Just thought I'd let you all know some major ball-busting will be happening tonight in the patch.....


----------



## seagarsmoker (Jan 1, 2000)

have fun!


----------



## poker (Dec 11, 1997)

you're gonna bust balls in his patch? Nebber mind, I dont wanna know LOL


----------



## DiverBob (Apr 15, 2002)

LMAO! (Thanks alot for the visual )


----------



## Drewsky (Dec 31, 1999)

Have fun!
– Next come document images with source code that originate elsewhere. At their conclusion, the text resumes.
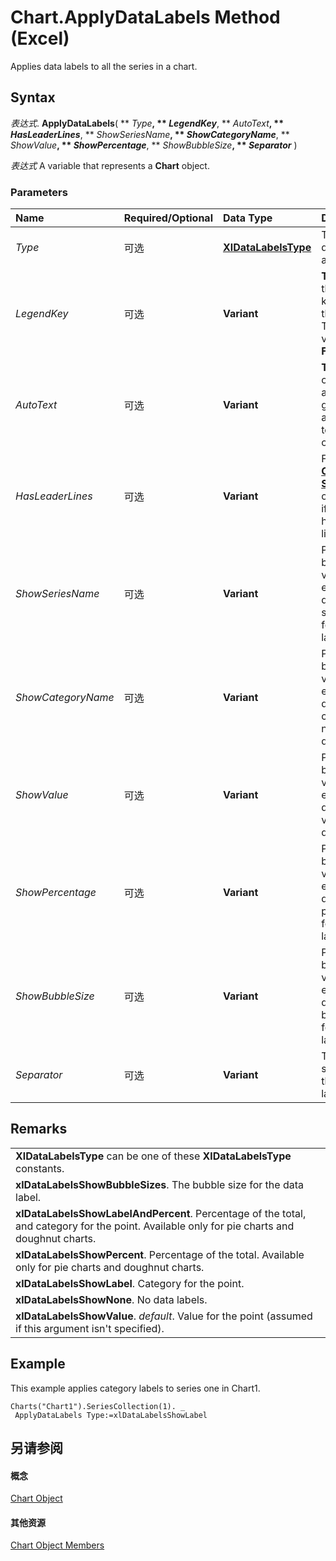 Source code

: 
# Chart.ApplyDataLabels Method (Excel)

Applies data labels to all the series in a chart.


## Syntax

 _表达式_. **ApplyDataLabels**( ** _Type_**, ** _LegendKey_**, ** _AutoText_**, ** _HasLeaderLines_**, ** _ShowSeriesName_**, ** _ShowCategoryName_**, ** _ShowValue_**, ** _ShowPercentage_**, ** _ShowBubbleSize_**, ** _Separator_** )

 _表达式_ A variable that represents a **Chart** object.


### Parameters



|**Name**|**Required/Optional**|**Data Type**|**Description**|
|:-----|:-----|:-----|:-----|
| _Type_|可选|**[XlDataLabelsType](42f5e60d-6f12-7f12-47af-2a81577c60d5.md)**|The type of data label to apply.|
| _LegendKey_|可选|**Variant**|**True** to show the legend key next to the point. The default value is **False**.|
| _AutoText_|可选|**Variant**|**True** if the object automatically generates appropriate text based on content.|
| _HasLeaderLines_|可选|**Variant**|For the  **[Chart](179c32ce-49bd-6f36-ea12-89fb5443f3ea.md)** and **[Series](c7d34b32-8172-f7a0-0a17-f01d44246b64.md)** objects, **True** if the series has leader lines.|
| _ShowSeriesName_|可选|**Variant**|Pass a boolean value to enable or disable the series name for the data label.|
| _ShowCategoryName_|可选|**Variant**|Pass a boolean value to enable or disable the category name for the data label.|
| _ShowValue_|可选|**Variant**|Pass a boolean value to enable or disable the value for the data label.|
| _ShowPercentage_|可选|**Variant**|Pass a boolean value to enable or disable the percentage for the data label.|
| _ShowBubbleSize_|可选|**Variant**|Pass a boolean value to enable or disable the bubble size for the data label.|
| _Separator_|可选|**Variant**|The separator for the data label.|

## Remarks




||
|:-----|
|**XlDataLabelsType** can be one of these **XlDataLabelsType** constants.|
|**xlDataLabelsShowBubbleSizes**. The bubble size for the data label.|
|**xlDataLabelsShowLabelAndPercent**. Percentage of the total, and category for the point. Available only for pie charts and doughnut charts.|
|**xlDataLabelsShowPercent**. Percentage of the total. Available only for pie charts and doughnut charts.|
|**xlDataLabelsShowLabel**. Category for the point.|
|**xlDataLabelsShowNone**. No data labels.|
|**xlDataLabelsShowValue**. _default_. Value for the point (assumed if this argument isn't specified).|

## Example

This example applies category labels to series one in Chart1.


```
Charts("Chart1").SeriesCollection(1). _ 
 ApplyDataLabels Type:=xlDataLabelsShowLabel
```


## 另请参阅


#### 概念


[Chart Object](179c32ce-49bd-6f36-ea12-89fb5443f3ea.md)
#### 其他资源


[Chart Object Members](http://msdn.microsoft.com/library/a3f8ac44-02d6-6f3f-b5e0-23f4bd5d6baf%28Office.15%29.aspx)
Make him break out the "GOOD STUFF"!Looks like the Ball Busting has already begun!


----------



## Brandon (Dec 11, 1997)

Be careful, you don't want to give him a heart attack.


----------



## dvickery (Jan 1, 2000)

start with churchills...then go big.
derrek :7


----------



## dayplanner (Dec 11, 1997)

It was a typical Springfield mini-herf.....

Kerry brought cigars and shared them.

JB brought cigars and shared them.

I brought cigars and shared them.

Matt brought two gorgeous Cohiba ELs and smoked both of them himself.


----------



## seagarsmoker (Jan 1, 2000)

'Matt brought two gorgeous Cohiba ELs and smoked both of them himself.' LMAO
Great herfing with you again Phil! Sorry I had other plans, but this was short notice for me to change them. Hope the wedding went well and look forward to see you again next month!


----------



## mkelson (Jan 1, 2000)

[updated:LAST EDITED ON Sep-13-02 AT 01:00 PM (CDT)]Ah... now that I've recovered from SoCal, I'm in the mood for some serious herfing again. I wish I were able to join you all; I'm sure Phil will be making plenty of Georgia Tech jokes! 

I'll look forward to seeing everyone again at next year's SoCal!

- Michael


----------